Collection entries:

**********

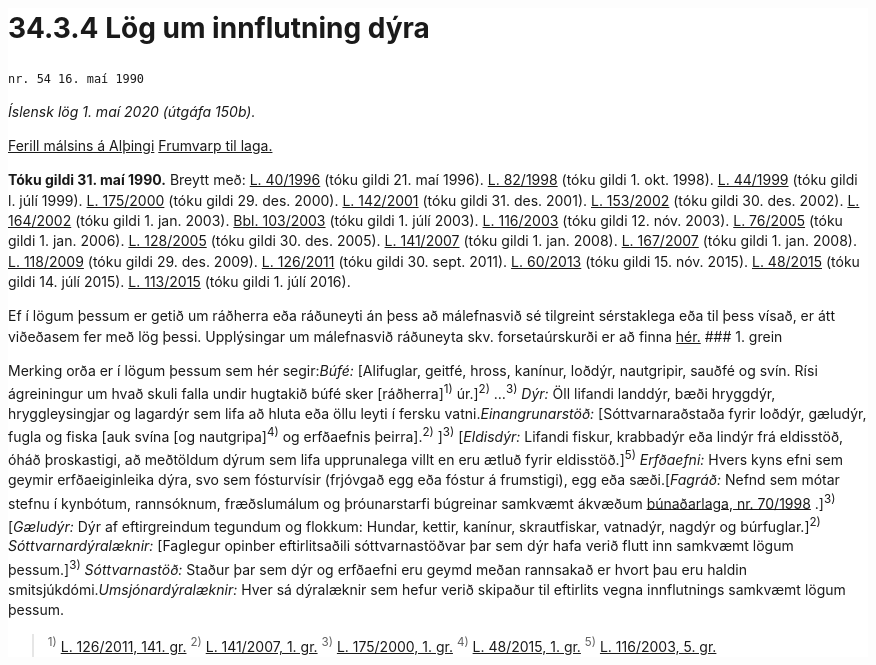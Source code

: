# 34.3.4 Lög um innflutning dýra

`nr. 54 16. maí 1990`

_Íslensk lög 1. maí 2020 (útgáfa 150b)._

[Ferill málsins á Alþingi](https://www.althingi.is/thingstorf/thingmalalistar-eftir-thingum/ferill/?ltg=112&mnr=402)
[Frumvarp til laga.](https://www.althingi.is/altext/112/s/0702.html)

**Tóku gildi 31. maí 1990.**
Breytt með:
[L. 40/1996](https://althingi.is/altext/stjt/1996.040.html) (tóku gildi 21. maí 1996).
[L. 82/1998](https://althingi.is/altext/stjt/1998.082.html) (tóku gildi 1. okt. 1998).
[L. 44/1999](https://althingi.is/altext/stjt/1999.044.html) (tóku gildi l. júlí 1999).
[L. 175/2000](https://althingi.is/altext/stjt/2000.175.html) (tóku gildi 29. des. 2000).
[L. 142/2001](https://althingi.is/altext/stjt/2001.142.html) (tóku gildi 31. des. 2001).
[L. 153/2002](https://althingi.is/altext/stjt/2002.153.html) (tóku gildi 30. des. 2002).
[L. 164/2002](https://althingi.is/altext/stjt/2002.164.html) (tóku gildi 1. jan. 2003).
[Bbl. 103/2003](https://althingi.is/altext/stjtnr.html#2003103) (tóku gildi 1. júlí 2003).
[L. 116/2003](https://althingi.is/altext/stjt/2003.116.html) (tóku gildi 12. nóv. 2003).
[L. 76/2005](https://althingi.is/altext/stjt/2005.076.html) (tóku gildi 1. jan. 2006).
[L. 128/2005](https://althingi.is/altext/stjt/2005.128.html) (tóku gildi 30. des. 2005).
[L. 141/2007](https://althingi.is/altext/stjt/2007.141.html) (tóku gildi 1. jan. 2008).
[L. 167/2007](https://althingi.is/altext/stjt/2007.167.html) (tóku gildi 1. jan. 2008).
[L. 118/2009](https://althingi.is/altext/stjt/2009.118.html) (tóku gildi 29. des. 2009).
[L. 126/2011](https://althingi.is/altext/stjt/2011.126.html) (tóku gildi 30. sept. 2011).
[L. 60/2013](https://althingi.is/altext/stjt/2013.060.html) (tóku gildi 15. nóv. 2015).
[L. 48/2015](https://althingi.is/altext/stjt/2015.048.html) (tóku gildi 14. júlí 2015).
[L. 113/2015](https://althingi.is/altext/stjt/2015.113.html) (tóku gildi 1. júlí 2016).

Ef í lögum þessum er getið um ráðherra eða ráðuneyti án þess að málefnasvið sé tilgreint sérstaklega eða til þess vísað, er átt viðeðasem fer með lög þessi. Upplýsingar um málefnasvið ráðuneyta skv. forsetaúrskurði er að finna [hér.](2018119.md) ### 1. grein

Merking orða er í lögum þessum sem hér segir:_Búfé:_ [Alifuglar, geitfé, hross, kanínur, loðdýr, nautgripir, sauðfé og svín. Rísi ágreiningur um hvað skuli falla undir hugtakið búfé sker [ráðherra]<sup>1)</sup> úr.]<sup>2)</sup> …<sup>3)</sup> _Dýr:_ Öll lifandi landdýr, bæði hryggdýr, hryggleysingjar og lagardýr sem lifa að hluta eða öllu leyti í fersku vatni._Einangrunarstöð:_ [Sóttvarnaraðstaða fyrir loðdýr, gæludýr, fugla og fiska [auk svína [og nautgripa]<sup>4)</sup> og erfðaefnis þeirra].<sup>2)</sup> ]<sup>3)</sup> [_Eldisdýr:_ Lifandi fiskur, krabbadýr eða lindýr frá eldisstöð, óháð þroskastigi, að meðtöldum dýrum sem lifa upprunalega villt en eru ætluð fyrir eldisstöð.]<sup>5)</sup> _Erfðaefni:_ Hvers kyns efni sem geymir erfðaeiginleika dýra, svo sem fósturvísir (frjóvgað egg eða fóstur á frumstigi), egg eða sæði.[_Fagráð:_ Nefnd sem mótar stefnu í kynbótum, rannsóknum, fræðslumálum og þróunarstarfi búgreinar samkvæmt ákvæðum [búnaðarlaga, nr. 70/1998](1998070.md) .]<sup>3)</sup> [_Gæludýr:_ Dýr af eftirgreindum tegundum og flokkum: Hundar, kettir, kanínur, skrautfiskar, vatnadýr, nagdýr og búrfuglar.]<sup>2)</sup> _Sóttvarnardýralæknir:_ [Faglegur opinber eftirlitsaðili sóttvarnastöðvar þar sem dýr hafa verið flutt inn samkvæmt lögum þessum.]<sup>3)</sup> _Sóttvarnastöð:_ Staður þar sem dýr og erfðaefni eru geymd meðan rannsakað er hvort þau eru haldin smitsjúkdómi._Umsjónardýralæknir:_ Hver sá dýralæknir sem hefur verið skipaður til eftirlits vegna innflutnings samkvæmt lögum þessum.

> <sup>1)</sup> [L. 126/2011, 141. gr.](https://althingi.is/altext/stjt/2011.126.html) <sup>2)</sup> [L. 141/2007, 1. gr.](https://althingi.is/altext/stjt/2007.141.html) <sup>3)</sup> [L. 175/2000, 1. gr.](https://althingi.is/altext/stjt/2000.175.html) <sup>4)</sup> [L. 48/2015, 1. gr.](https://althingi.is/altext/stjt/2015.048.html) <sup>5)</sup> [L. 116/2003, 5. gr.](https://althingi.is/altext/stjt/2003.116.html)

**********

▶ **What is being asked**: Show every line above in which the word "júlí" occurs.

▶ **Result for this exercise**:
[L. 44/1999](https://althingi.is/altext/stjt/1999.044.html) (tóku gildi l. júlí 1999).
[Bbl. 103/2003](https://althingi.is/altext/stjtnr.html#2003103) (tóku gildi 1. júlí 2003).
[L. 48/2015](https://althingi.is/altext/stjt/2015.048.html) (tóku gildi 14. júlí 2015).
[L. 113/2015](https://althingi.is/altext/stjt/2015.113.html) (tóku gildi 1. júlí 2016).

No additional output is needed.